Do people take what they read over Twitter as fact or opinion? That's one of the issues of contention in a lawsuit by designer Dawn Simorangkir against Courtney Love, over allegedly false tweets Love sent to her 40,000+ followers.
The Hollywood Reporter reports that Simorangkir was demanding payment from Love for several thousand dollars worth of clothes, and Love responded (not at all unusually for her) by blasting her over Twitter.
Beginning March 17, 2009, Love announced to her followers that Simorangkir was a
...drug-pushing prostitute with a history of assault and battery who lost custody of her own child and capitalized on Love's fame before stealing from her. "She has received a VAST amount of money from me over 40,000 dollars and I do not make people famous and get raped TOO!" Love wrote.
Now Simorangkir is suing Love for defamation on the basis that these intentionally false statements destroyed her fashion career, thus entitling her to enormous damages, potentially millions of dollars.

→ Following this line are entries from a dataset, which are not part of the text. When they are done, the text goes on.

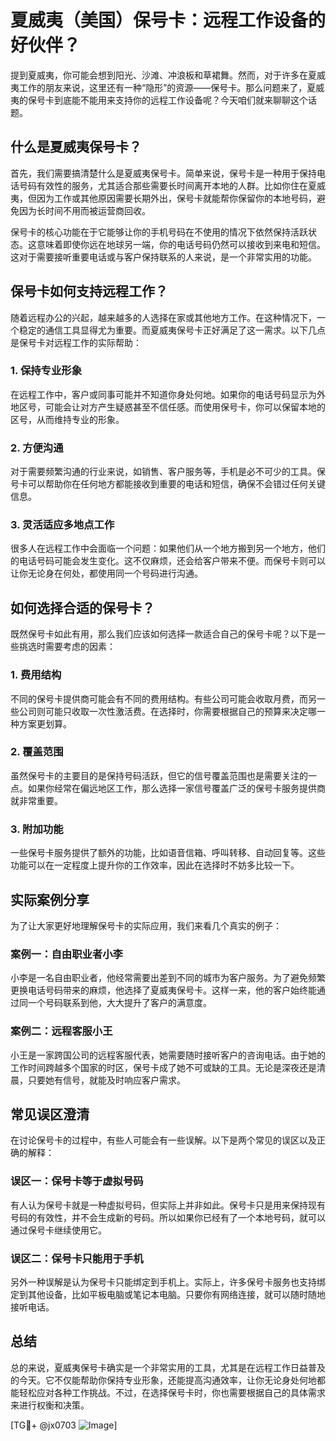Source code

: # 夏威夷（美国）保号卡：远程工作设备的好伙伴？

提到夏威夷，你可能会想到阳光、沙滩、冲浪板和草裙舞。然而，对于许多在夏威夷工作的朋友来说，这里还有一种“隐形”的资源——保号卡。那么问题来了，夏威夷的保号卡到底能不能用来支持你的远程工作设备呢？今天咱们就来聊聊这个话题。

## 什么是夏威夷保号卡？

首先，我们需要搞清楚什么是夏威夷保号卡。简单来说，保号卡是一种用于保持电话号码有效性的服务，尤其适合那些需要长时间离开本地的人群。比如你住在夏威夷，但因为工作或其他原因需要长期外出，保号卡就能帮你保留你的本地号码，避免因为长时间不用而被运营商回收。

保号卡的核心功能在于它能够让你的手机号码在不使用的情况下依然保持活跃状态。这意味着即使你远在地球另一端，你的电话号码仍然可以接收到来电和短信。这对于需要接听重要电话或与客户保持联系的人来说，是一个非常实用的功能。

## 保号卡如何支持远程工作？

随着远程办公的兴起，越来越多的人选择在家或其他地方工作。在这种情况下，一个稳定的通信工具显得尤为重要。而夏威夷保号卡正好满足了这一需求。以下几点是保号卡对远程工作的实际帮助：

### 1. **保持专业形象**
   在远程工作中，客户或同事可能并不知道你身处何地。如果你的电话号码显示为外地区号，可能会让对方产生疑惑甚至不信任感。而使用保号卡，你可以保留本地的区号，从而维持专业的形象。

### 2. **方便沟通**
   对于需要频繁沟通的行业来说，如销售、客户服务等，手机是必不可少的工具。保号卡可以帮助你在任何地方都能接收到重要的电话和短信，确保不会错过任何关键信息。

### 3. **灵活适应多地点工作**
   很多人在远程工作中会面临一个问题：如果他们从一个地方搬到另一个地方，他们的电话号码可能会发生变化。这不仅麻烦，还会给客户带来不便。而保号卡则可以让你无论身在何处，都使用同一个号码进行沟通。

## 如何选择合适的保号卡？

既然保号卡如此有用，那么我们应该如何选择一款适合自己的保号卡呢？以下是一些挑选时需要考虑的因素：

### 1. **费用结构**
   不同的保号卡提供商可能会有不同的费用结构。有些公司可能会收取月费，而另一些公司则可能只收取一次性激活费。在选择时，你需要根据自己的预算来决定哪一种方案更划算。

### 2. **覆盖范围**
   虽然保号卡的主要目的是保持号码活跃，但它的信号覆盖范围也是需要关注的一点。如果你经常在偏远地区工作，那么选择一家信号覆盖广泛的保号卡服务提供商就非常重要。

### 3. **附加功能**
   一些保号卡服务提供了额外的功能，比如语音信箱、呼叫转移、自动回复等。这些功能可以在一定程度上提升你的工作效率，因此在选择时不妨多比较一下。

## 实际案例分享

为了让大家更好地理解保号卡的实际应用，我们来看几个真实的例子：

### 案例一：自由职业者小李
小李是一名自由职业者，他经常需要出差到不同的城市为客户服务。为了避免频繁更换电话号码带来的麻烦，他选择了夏威夷保号卡。这样一来，他的客户始终能通过同一个号码联系到他，大大提升了客户的满意度。

### 案例二：远程客服小王
小王是一家跨国公司的远程客服代表，她需要随时接听客户的咨询电话。由于她的工作时间跨越多个国家的时区，保号卡成了她不可或缺的工具。无论是深夜还是清晨，只要她有信号，就能及时响应客户需求。

## 常见误区澄清

在讨论保号卡的过程中，有些人可能会有一些误解。以下是两个常见的误区以及正确的解释：

### 误区一：保号卡等于虚拟号码
   有人认为保号卡就是一种虚拟号码，但实际上并非如此。保号卡只是用来保持现有号码的有效性，并不会生成新的号码。所以如果你已经有了一个本地号码，就可以通过保号卡继续使用它。

### 误区二：保号卡只能用于手机
   另外一种误解是认为保号卡只能绑定到手机上。实际上，许多保号卡服务也支持绑定到其他设备，比如平板电脑或笔记本电脑。只要你有网络连接，就可以随时随地接听电话。

## 总结

总的来说，夏威夷保号卡确实是一个非常实用的工具，尤其是在远程工作日益普及的今天。它不仅能帮助你保持专业形象，还能提高沟通效率，让你无论身处何地都能轻松应对各种工作挑战。不过，在选择保号卡时，你也需要根据自己的具体需求来进行权衡和决策。

[TG💪+ @jx0703 ![Image](https://github.com/user-attachments/assets/dbca1d08-cadb-493c-b0ec-ad6f7a83f270)]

This trial, set to begin January 18th in Los Angeles, is the first major trial about a celebrity's tweets, and lawyers for both Love and Simorangkir will have to demonstrate whether the typical Twitter user would interpret Love's tweets as facts or opinion.
The case will bring up key issues as to whether Twitter and other social media platforms can be used, particularly by public figures such as celebrities, to freely vent their opinions without fear of reprisal, or if they are regarded as credible news sources and thus should be employed with some responsibility.
Folks who might want to pay particularly close attention to this lawsuit include: Sarah Palin, Keith Olbermann, and Andrew Breitbart.